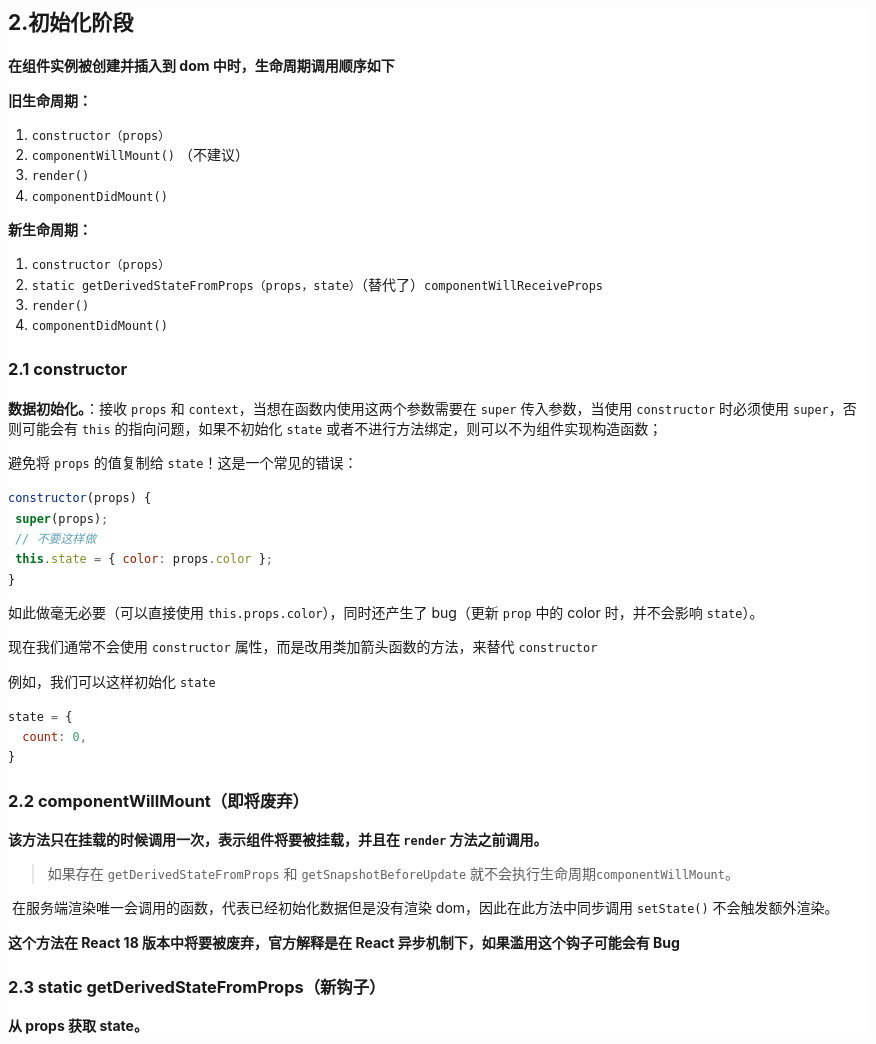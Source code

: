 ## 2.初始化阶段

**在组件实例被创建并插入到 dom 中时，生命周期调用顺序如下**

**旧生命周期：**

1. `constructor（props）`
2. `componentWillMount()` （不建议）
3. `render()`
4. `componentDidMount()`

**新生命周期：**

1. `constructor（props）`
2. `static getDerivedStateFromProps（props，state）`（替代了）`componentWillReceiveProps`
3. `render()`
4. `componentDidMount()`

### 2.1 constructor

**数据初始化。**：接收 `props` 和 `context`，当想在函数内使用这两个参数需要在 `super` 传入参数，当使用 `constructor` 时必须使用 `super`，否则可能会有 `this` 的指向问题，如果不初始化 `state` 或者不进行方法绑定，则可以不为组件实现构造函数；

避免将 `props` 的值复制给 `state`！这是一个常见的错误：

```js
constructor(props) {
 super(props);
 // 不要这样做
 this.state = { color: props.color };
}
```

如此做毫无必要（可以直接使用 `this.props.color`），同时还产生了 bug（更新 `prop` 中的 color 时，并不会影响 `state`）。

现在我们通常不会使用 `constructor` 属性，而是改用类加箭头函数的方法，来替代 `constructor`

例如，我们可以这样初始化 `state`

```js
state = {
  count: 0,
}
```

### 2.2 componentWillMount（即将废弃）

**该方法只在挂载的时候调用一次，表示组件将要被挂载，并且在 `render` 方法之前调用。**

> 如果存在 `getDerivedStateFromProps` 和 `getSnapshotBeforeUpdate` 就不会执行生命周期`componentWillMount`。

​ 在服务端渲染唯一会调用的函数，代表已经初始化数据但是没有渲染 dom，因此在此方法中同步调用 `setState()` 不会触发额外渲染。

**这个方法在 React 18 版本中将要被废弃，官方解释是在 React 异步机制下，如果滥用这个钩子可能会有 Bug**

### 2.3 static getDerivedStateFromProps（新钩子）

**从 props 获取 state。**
|---|
▸ What to work on: Starting from the records above, copy each line where the string "componentWillMount" is found.

▸ Exercise result:
2. `componentWillMount()` （不建议）
### 2.2 componentWillMount（即将废弃）
> 如果存在 `getDerivedStateFromProps` 和 `getSnapshotBeforeUpdate` 就不会执行生命周期`componentWillMount`。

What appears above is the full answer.